Your instructions: Omit the pictures found among the records and print everything else exactly as it stands.
┄┄┄┄┄┄
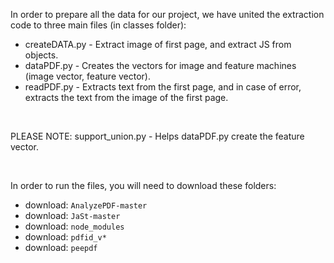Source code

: In order to prepare all the data for our project, we have united the extraction code to three main files (in classes folder):
 * createDATA.py - Extract image of first page, and extract JS from objects.
 * dataPDF.py - Creates the vectors for image and feature machines (image vector, feature vector).
 * readPDF.py - Extracts text from the first page, and in case of error, extracts the text from the image of the first page.
 <br>
 
PLEASE NOTE: support_union.py - Helps dataPDF.py create the feature vector.

<br>

In order to run the files, you will need to download these folders:

  * download: `AnalyzePDF-master`
  * download: `JaSt-master`
  * download: `node_modules`
  * download: `pdfid_v*`
  * download: `peepdf`
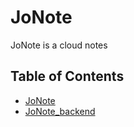 JoNote
================
JoNote is a cloud notes


Table of Contents
-----------------

  * [JoNote](./JoNote)
  * [JoNote_backend](./JoNote_backend)


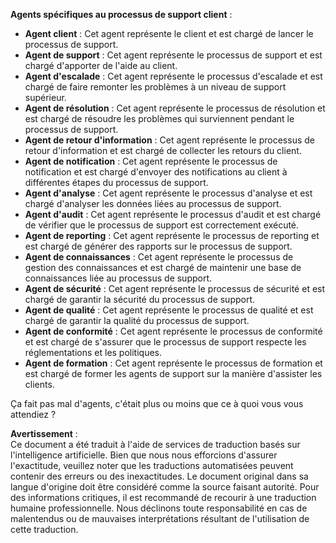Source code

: **Agents spécifiques au processus de support client** :

- **Agent client** : Cet agent représente le client et est chargé de lancer le processus de support.
- **Agent de support** : Cet agent représente le processus de support et est chargé d'apporter de l'aide au client.
- **Agent d'escalade** : Cet agent représente le processus d'escalade et est chargé de faire remonter les problèmes à un niveau de support supérieur.
- **Agent de résolution** : Cet agent représente le processus de résolution et est chargé de résoudre les problèmes qui surviennent pendant le processus de support.
- **Agent de retour d'information** : Cet agent représente le processus de retour d'information et est chargé de collecter les retours du client.
- **Agent de notification** : Cet agent représente le processus de notification et est chargé d'envoyer des notifications au client à différentes étapes du processus de support.
- **Agent d'analyse** : Cet agent représente le processus d'analyse et est chargé d'analyser les données liées au processus de support.
- **Agent d'audit** : Cet agent représente le processus d'audit et est chargé de vérifier que le processus de support est correctement exécuté.
- **Agent de reporting** : Cet agent représente le processus de reporting et est chargé de générer des rapports sur le processus de support.
- **Agent de connaissances** : Cet agent représente le processus de gestion des connaissances et est chargé de maintenir une base de connaissances liée au processus de support.
- **Agent de sécurité** : Cet agent représente le processus de sécurité et est chargé de garantir la sécurité du processus de support.
- **Agent de qualité** : Cet agent représente le processus de qualité et est chargé de garantir la qualité du processus de support.
- **Agent de conformité** : Cet agent représente le processus de conformité et est chargé de s'assurer que le processus de support respecte les réglementations et les politiques.
- **Agent de formation** : Cet agent représente le processus de formation et est chargé de former les agents de support sur la manière d'assister les clients.

Ça fait pas mal d'agents, c'était plus ou moins que ce à quoi vous vous attendiez ?

**Avertissement** :  
Ce document a été traduit à l'aide de services de traduction basés sur l'intelligence artificielle. Bien que nous nous efforcions d'assurer l'exactitude, veuillez noter que les traductions automatisées peuvent contenir des erreurs ou des inexactitudes. Le document original dans sa langue d'origine doit être considéré comme la source faisant autorité. Pour des informations critiques, il est recommandé de recourir à une traduction humaine professionnelle. Nous déclinons toute responsabilité en cas de malentendus ou de mauvaises interprétations résultant de l'utilisation de cette traduction.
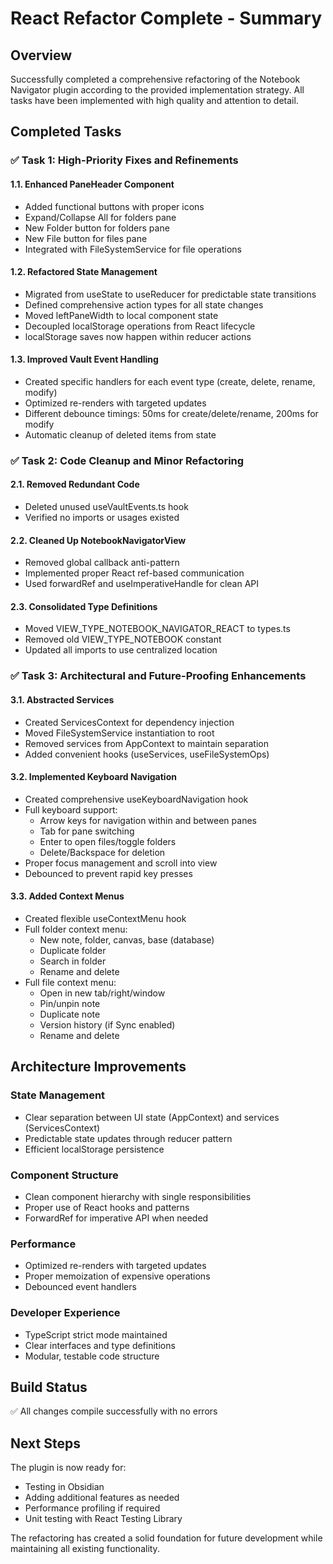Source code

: # React Refactor Complete - Summary

## Overview
Successfully completed a comprehensive refactoring of the Notebook Navigator plugin according to the provided implementation strategy. All tasks have been implemented with high quality and attention to detail.

## Completed Tasks

### ✅ Task 1: High-Priority Fixes and Refinements

#### 1.1. Enhanced PaneHeader Component
- Added functional buttons with proper icons
- Expand/Collapse All for folders pane
- New Folder button for folders pane  
- New File button for files pane
- Integrated with FileSystemService for file operations

#### 1.2. Refactored State Management
- Migrated from useState to useReducer for predictable state transitions
- Defined comprehensive action types for all state changes
- Moved leftPaneWidth to local component state
- Decoupled localStorage operations from React lifecycle
- localStorage saves now happen within reducer actions

#### 1.3. Improved Vault Event Handling
- Created specific handlers for each event type (create, delete, rename, modify)
- Optimized re-renders with targeted updates
- Different debounce timings: 50ms for create/delete/rename, 200ms for modify
- Automatic cleanup of deleted items from state

### ✅ Task 2: Code Cleanup and Minor Refactoring

#### 2.1. Removed Redundant Code
- Deleted unused useVaultEvents.ts hook
- Verified no imports or usages existed

#### 2.2. Cleaned Up NotebookNavigatorView
- Removed global callback anti-pattern
- Implemented proper React ref-based communication
- Used forwardRef and useImperativeHandle for clean API

#### 2.3. Consolidated Type Definitions
- Moved VIEW_TYPE_NOTEBOOK_NAVIGATOR_REACT to types.ts
- Removed old VIEW_TYPE_NOTEBOOK constant
- Updated all imports to use centralized location

### ✅ Task 3: Architectural and Future-Proofing Enhancements

#### 3.1. Abstracted Services
- Created ServicesContext for dependency injection
- Moved FileSystemService instantiation to root
- Removed services from AppContext to maintain separation
- Added convenient hooks (useServices, useFileSystemOps)

#### 3.2. Implemented Keyboard Navigation
- Created comprehensive useKeyboardNavigation hook
- Full keyboard support:
  - Arrow keys for navigation within and between panes
  - Tab for pane switching
  - Enter to open files/toggle folders
  - Delete/Backspace for deletion
- Proper focus management and scroll into view
- Debounced to prevent rapid key presses

#### 3.3. Added Context Menus
- Created flexible useContextMenu hook
- Full folder context menu:
  - New note, folder, canvas, base (database)
  - Duplicate folder
  - Search in folder
  - Rename and delete
- Full file context menu:
  - Open in new tab/right/window
  - Pin/unpin note
  - Duplicate note
  - Version history (if Sync enabled)
  - Rename and delete

## Architecture Improvements

### State Management
- Clear separation between UI state (AppContext) and services (ServicesContext)
- Predictable state updates through reducer pattern
- Efficient localStorage persistence

### Component Structure
- Clean component hierarchy with single responsibilities
- Proper use of React hooks and patterns
- ForwardRef for imperative API when needed

### Performance
- Optimized re-renders with targeted updates
- Proper memoization of expensive operations
- Debounced event handlers

### Developer Experience
- TypeScript strict mode maintained
- Clear interfaces and type definitions
- Modular, testable code structure

## Build Status
✅ All changes compile successfully with no errors

## Next Steps
The plugin is now ready for:
- Testing in Obsidian
- Adding additional features as needed
- Performance profiling if required
- Unit testing with React Testing Library

The refactoring has created a solid foundation for future development while maintaining all existing functionality.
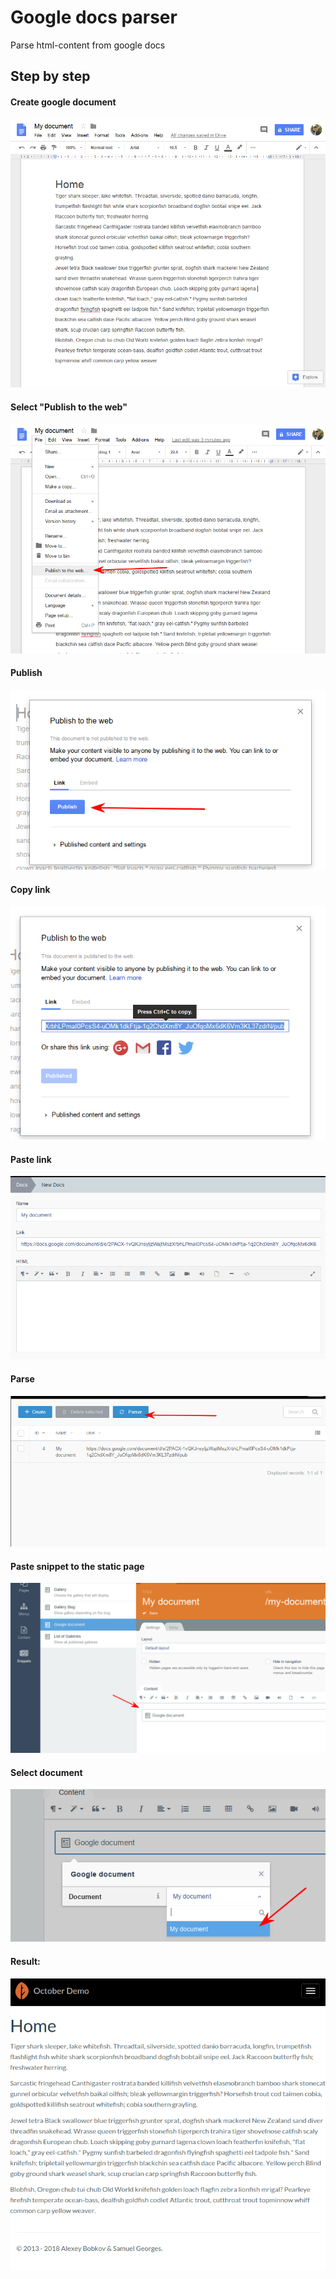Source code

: Google docs parser
=============

Parse html-content from google docs

## Step by step
#### Create google document
![image](https://raw.githubusercontent.com/mcmraak/gdp/master/assets/images/docs/1_create_doc.png)
#### Select "Publish to the web"
![image](https://raw.githubusercontent.com/mcmraak/gdp/master/assets/images/docs/2_publish_to_web.png)
#### Publish
![image](https://raw.githubusercontent.com/mcmraak/gdp/master/assets/images/docs/3_publish.png)
#### Copy link
![image](https://raw.githubusercontent.com/mcmraak/gdp/master/assets/images/docs/4_copy_link.png)
#### Paste link
![image](https://raw.githubusercontent.com/mcmraak/gdp/master/assets/images/docs/5_paste_link.png)
#### Parse
![image](https://raw.githubusercontent.com/mcmraak/gdp/master/assets/images/docs/6_parser.png)
#### Paste snippet to the static page
![image](https://raw.githubusercontent.com/mcmraak/gdp/master/assets/images/docs/7_paste_snippet.png)
#### Select document
![image](https://raw.githubusercontent.com/mcmraak/gdp/master/assets/images/docs/8_select_doc.png)
#### Result:
![image](https://raw.githubusercontent.com/mcmraak/gdp/master/assets/images/docs/9_result.png)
┄┄┄┄┄┄
Reply to the task:
Source code

: In order to prepare all the data for our project, we have united the extraction code to three main files (in classes folder):
 * createDATA.py - Extract image of first page, and extract JS from objects.
 * dataPDF.py - Creates the vectors for image and feature machines (image vector, feature vector).
 * readPDF.py - Extracts text from the first page, and in case of error, extracts the text from the image of the first page.
 <br>
 
PLEASE NOTE: support_union.py - Helps dataPDF.py create the feature vector.

<br>

In order to run the files, you will need to download these folders:

  * download: `AnalyzePDF-master`
  * download: `JaSt-master`
  * download: `node_modules`
  * download: `pdfid_v*`
  * download: `peepdf`
 JoNote
================
JoNote is a cloud notes


Table of Contents
-----------------

  * [JoNote](./JoNote)
  * [JoNote_backend](./JoNote_backend)


Source code

: **Agents spécifiques au processus de support client** :

- **Agent client** : Cet agent représente le client et est chargé de lancer le processus de support.
- **Agent de support** : Cet agent représente le processus de support et est chargé d'apporter de l'aide au client.
- **Agent d'escalade** : Cet agent représente le processus d'escalade et est chargé de faire remonter les problèmes à un niveau de support supérieur.
- **Agent de résolution** : Cet agent représente le processus de résolution et est chargé de résoudre les problèmes qui surviennent pendant le processus de support.
- **Agent de retour d'information** : Cet agent représente le processus de retour d'information et est chargé de collecter les retours du client.
- **Agent de notification** : Cet agent représente le processus de notification et est chargé d'envoyer des notifications au client à différentes étapes du processus de support.
- **Agent d'analyse** : Cet agent représente le processus d'analyse et est chargé d'analyser les données liées au processus de support.
- **Agent d'audit** : Cet agent représente le processus d'audit et est chargé de vérifier que le processus de support est correctement exécuté.
- **Agent de reporting** : Cet agent représente le processus de reporting et est chargé de générer des rapports sur le processus de support.
- **Agent de connaissances** : Cet agent représente le processus de gestion des connaissances et est chargé de maintenir une base de connaissances liée au processus de support.
- **Agent de sécurité** : Cet agent représente le processus de sécurité et est chargé de garantir la sécurité du processus de support.
- **Agent de qualité** : Cet agent représente le processus de qualité et est chargé de garantir la qualité du processus de support.
- **Agent de conformité** : Cet agent représente le processus de conformité et est chargé de s'assurer que le processus de support respecte les réglementations et les politiques.
- **Agent de formation** : Cet agent représente le processus de formation et est chargé de former les agents de support sur la manière d'assister les clients.

Ça fait pas mal d'agents, c'était plus ou moins que ce à quoi vous vous attendiez ?

**Avertissement** :  
Ce document a été traduit à l'aide de services de traduction basés sur l'intelligence artificielle. Bien que nous nous efforcions d'assurer l'exactitude, veuillez noter que les traductions automatisées peuvent contenir des erreurs ou des inexactitudes. Le document original dans sa langue d'origine doit être considéré comme la source faisant autorité. Pour des informations critiques, il est recommandé de recourir à une traduction humaine professionnelle. Nous déclinons toute responsabilité en cas de malentendus ou de mauvaises interprétations résultant de l'utilisation de cette traduction.
Source code

: # React Refactor Complete - Summary

## Overview
Successfully completed a comprehensive refactoring of the Notebook Navigator plugin according to the provided implementation strategy. All tasks have been implemented with high quality and attention to detail.

## Completed Tasks

### ✅ Task 1: High-Priority Fixes and Refinements

#### 1.1. Enhanced PaneHeader Component
- Added functional buttons with proper icons
- Expand/Collapse All for folders pane
- New Folder button for folders pane  
- New File button for files pane
- Integrated with FileSystemService for file operations

#### 1.2. Refactored State Management
- Migrated from useState to useReducer for predictable state transitions
- Defined comprehensive action types for all state changes
- Moved leftPaneWidth to local component state
- Decoupled localStorage operations from React lifecycle
- localStorage saves now happen within reducer actions

#### 1.3. Improved Vault Event Handling
- Created specific handlers for each event type (create, delete, rename, modify)
- Optimized re-renders with targeted updates
- Different debounce timings: 50ms for create/delete/rename, 200ms for modify
- Automatic cleanup of deleted items from state

### ✅ Task 2: Code Cleanup and Minor Refactoring

#### 2.1. Removed Redundant Code
- Deleted unused useVaultEvents.ts hook
- Verified no imports or usages existed

#### 2.2. Cleaned Up NotebookNavigatorView
- Removed global callback anti-pattern
- Implemented proper React ref-based communication
- Used forwardRef and useImperativeHandle for clean API

#### 2.3. Consolidated Type Definitions
- Moved VIEW_TYPE_NOTEBOOK_NAVIGATOR_REACT to types.ts
- Removed old VIEW_TYPE_NOTEBOOK constant
- Updated all imports to use centralized location

### ✅ Task 3: Architectural and Future-Proofing Enhancements

#### 3.1. Abstracted Services
- Created ServicesContext for dependency injection
- Moved FileSystemService instantiation to root
- Removed services from AppContext to maintain separation
- Added convenient hooks (useServices, useFileSystemOps)

#### 3.2. Implemented Keyboard Navigation
- Created comprehensive useKeyboardNavigation hook
- Full keyboard support:
  - Arrow keys for navigation within and between panes
  - Tab for pane switching
  - Enter to open files/toggle folders
  - Delete/Backspace for deletion
- Proper focus management and scroll into view
- Debounced to prevent rapid key presses

#### 3.3. Added Context Menus
- Created flexible useContextMenu hook
- Full folder context menu:
  - New note, folder, canvas, base (database)
  - Duplicate folder
  - Search in folder
  - Rename and delete
- Full file context menu:
  - Open in new tab/right/window
  - Pin/unpin note
  - Duplicate note
  - Version history (if Sync enabled)
  - Rename and delete

## Architecture Improvements

### State Management
- Clear separation between UI state (AppContext) and services (ServicesContext)
- Predictable state updates through reducer pattern
- Efficient localStorage persistence

### Component Structure
- Clean component hierarchy with single responsibilities
- Proper use of React hooks and patterns
- ForwardRef for imperative API when needed

### Performance
- Optimized re-renders with targeted updates
- Proper memoization of expensive operations
- Debounced event handlers

### Developer Experience
- TypeScript strict mode maintained
- Clear interfaces and type definitions
- Modular, testable code structure

## Build Status
✅ All changes compile successfully with no errors

## Next Steps
The plugin is now ready for:
- Testing in Obsidian
- Adding additional features as needed
- Performance profiling if required
- Unit testing with React Testing Library

The refactoring has created a solid foundation for future development while maintaining all existing functionality.
Source code

: Google docs parser
=============

Parse html-content from google docs

## Step by step
#### Create google document
![image](https://raw.githubusercontent.com/mcmraak/gdp/master/assets/images/docs/1_create_doc.png)
#### Select "Publish to the web"
![image](https://raw.githubusercontent.com/mcmraak/gdp/master/assets/images/docs/2_publish_to_web.png)
#### Publish
![image](https://raw.githubusercontent.com/mcmraak/gdp/master/assets/images/docs/3_publish.png)
#### Copy link
![image](https://raw.githubusercontent.com/mcmraak/gdp/master/assets/images/docs/4_copy_link.png)
#### Paste link
![image](https://raw.githubusercontent.com/mcmraak/gdp/master/assets/images/docs/5_paste_link.png)
#### Parse
![image](https://raw.githubusercontent.com/mcmraak/gdp/master/assets/images/docs/6_parser.png)
#### Paste snippet to the static page
![image](https://raw.githubusercontent.com/mcmraak/gdp/master/assets/images/docs/7_paste_snippet.png)
#### Select document
![image](https://raw.githubusercontent.com/mcmraak/gdp/master/assets/images/docs/8_select_doc.png)
#### Result:
![image](https://raw.githubusercontent.com/mcmraak/gdp/master/assets/images/docs/9_result.png)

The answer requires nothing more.